Task instructions:
Emit only the lines from the line containing "JSON-RPC Call 1: version\_info" through the last line of the entries, unchanged.

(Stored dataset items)
>>>>>
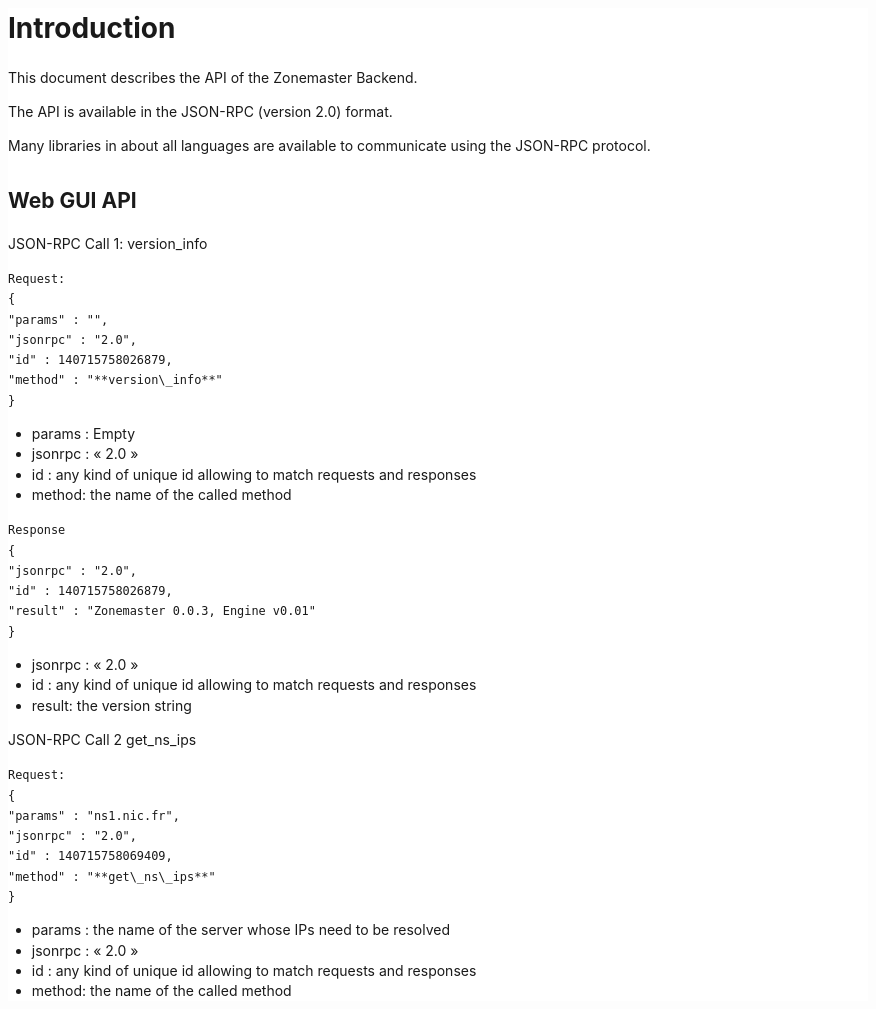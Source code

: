 # Introduction

This document describes the API of the Zonemaster Backend.

The API is available in the JSON-RPC (version 2.0) format.

Many libraries in about all languages are available to communicate using
the JSON-RPC protocol.

## Web GUI API

JSON-RPC Call 1: version\_info

```
Request:
{
"params" : "",
"jsonrpc" : "2.0",
"id" : 140715758026879,
"method" : "**version\_info**"
}

```
-   params : Empty
-   jsonrpc : « 2.0 »
-   id : any kind of unique id allowing to match requests and responses
-   method: the name of the called method

```
Response
{
"jsonrpc" : "2.0",
"id" : 140715758026879,
"result" : "Zonemaster 0.0.3, Engine v0.01"
}
```

-   jsonrpc : « 2.0 »
-   id : any kind of unique id allowing to match requests and responses
-   result: the version string

JSON-RPC Call 2 get\_ns\_ips

```
Request:
{
"params" : "ns1.nic.fr",
"jsonrpc" : "2.0",
"id" : 140715758069409,
"method" : "**get\_ns\_ips**"
}
```
-   params : the name of the server whose IPs need to be resolved
-   jsonrpc : « 2.0 »
-   id : any kind of unique id allowing to match requests and responses
-   method: the name of the called method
<<<<<
Result of the exercise:
JSON-RPC Call 1: version\_info

```
Request:
{
"params" : "",
"jsonrpc" : "2.0",
"id" : 140715758026879,
"method" : "**version\_info**"
}

```
-   params : Empty
-   jsonrpc : « 2.0 »
-   id : any kind of unique id allowing to match requests and responses
-   method: the name of the called method

```
Response
{
"jsonrpc" : "2.0",
"id" : 140715758026879,
"result" : "Zonemaster 0.0.3, Engine v0.01"
}
```

-   jsonrpc : « 2.0 »
-   id : any kind of unique id allowing to match requests and responses
-   result: the version string

JSON-RPC Call 2 get\_ns\_ips

```
Request:
{
"params" : "ns1.nic.fr",
"jsonrpc" : "2.0",
"id" : 140715758069409,
"method" : "**get\_ns\_ips**"
}
```
-   params : the name of the server whose IPs need to be resolved
-   jsonrpc : « 2.0 »
-   id : any kind of unique id allowing to match requests and responses
-   method: the name of the called method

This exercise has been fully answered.